DATA PROVIDED:
★ ★ ★ ★ ★
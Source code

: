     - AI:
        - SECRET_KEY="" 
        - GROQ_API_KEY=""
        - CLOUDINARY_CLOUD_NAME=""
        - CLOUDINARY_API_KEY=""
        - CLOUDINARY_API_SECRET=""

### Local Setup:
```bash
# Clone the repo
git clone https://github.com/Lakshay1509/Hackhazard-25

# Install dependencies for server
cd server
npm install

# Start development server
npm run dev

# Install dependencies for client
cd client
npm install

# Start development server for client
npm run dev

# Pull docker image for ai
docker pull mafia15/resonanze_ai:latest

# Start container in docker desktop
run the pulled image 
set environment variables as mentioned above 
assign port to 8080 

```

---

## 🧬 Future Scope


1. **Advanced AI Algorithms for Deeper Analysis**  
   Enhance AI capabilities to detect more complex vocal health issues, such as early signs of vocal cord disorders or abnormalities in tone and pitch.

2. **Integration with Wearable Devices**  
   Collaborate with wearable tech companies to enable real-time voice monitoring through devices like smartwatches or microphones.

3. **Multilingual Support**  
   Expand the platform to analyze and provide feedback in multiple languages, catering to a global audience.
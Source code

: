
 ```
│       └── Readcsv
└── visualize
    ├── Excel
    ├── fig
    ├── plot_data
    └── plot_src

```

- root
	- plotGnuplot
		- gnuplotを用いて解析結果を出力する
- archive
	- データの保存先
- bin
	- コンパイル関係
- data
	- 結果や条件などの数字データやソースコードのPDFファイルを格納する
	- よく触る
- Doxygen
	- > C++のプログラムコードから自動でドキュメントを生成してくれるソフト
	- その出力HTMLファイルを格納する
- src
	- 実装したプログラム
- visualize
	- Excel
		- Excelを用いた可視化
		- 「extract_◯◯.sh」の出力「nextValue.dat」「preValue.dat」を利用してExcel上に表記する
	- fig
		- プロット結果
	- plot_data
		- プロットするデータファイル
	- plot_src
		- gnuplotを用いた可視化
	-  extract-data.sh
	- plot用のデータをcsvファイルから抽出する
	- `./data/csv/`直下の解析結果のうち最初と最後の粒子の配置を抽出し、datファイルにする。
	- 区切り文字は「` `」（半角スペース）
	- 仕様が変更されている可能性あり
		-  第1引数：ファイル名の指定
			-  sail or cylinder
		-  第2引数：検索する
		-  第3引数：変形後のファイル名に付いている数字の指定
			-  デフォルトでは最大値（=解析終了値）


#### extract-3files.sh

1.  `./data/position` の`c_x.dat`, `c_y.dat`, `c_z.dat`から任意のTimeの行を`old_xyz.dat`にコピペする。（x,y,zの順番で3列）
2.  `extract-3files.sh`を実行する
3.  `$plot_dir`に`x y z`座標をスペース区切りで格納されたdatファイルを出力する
★ ★ ★ ★ ★
PROBLEM DESCRIPTION:
Only lines containing "image" belong in the answer; copy every such line from the records.

RESPONSE:
# Pull docker image for ai
run the pulled image 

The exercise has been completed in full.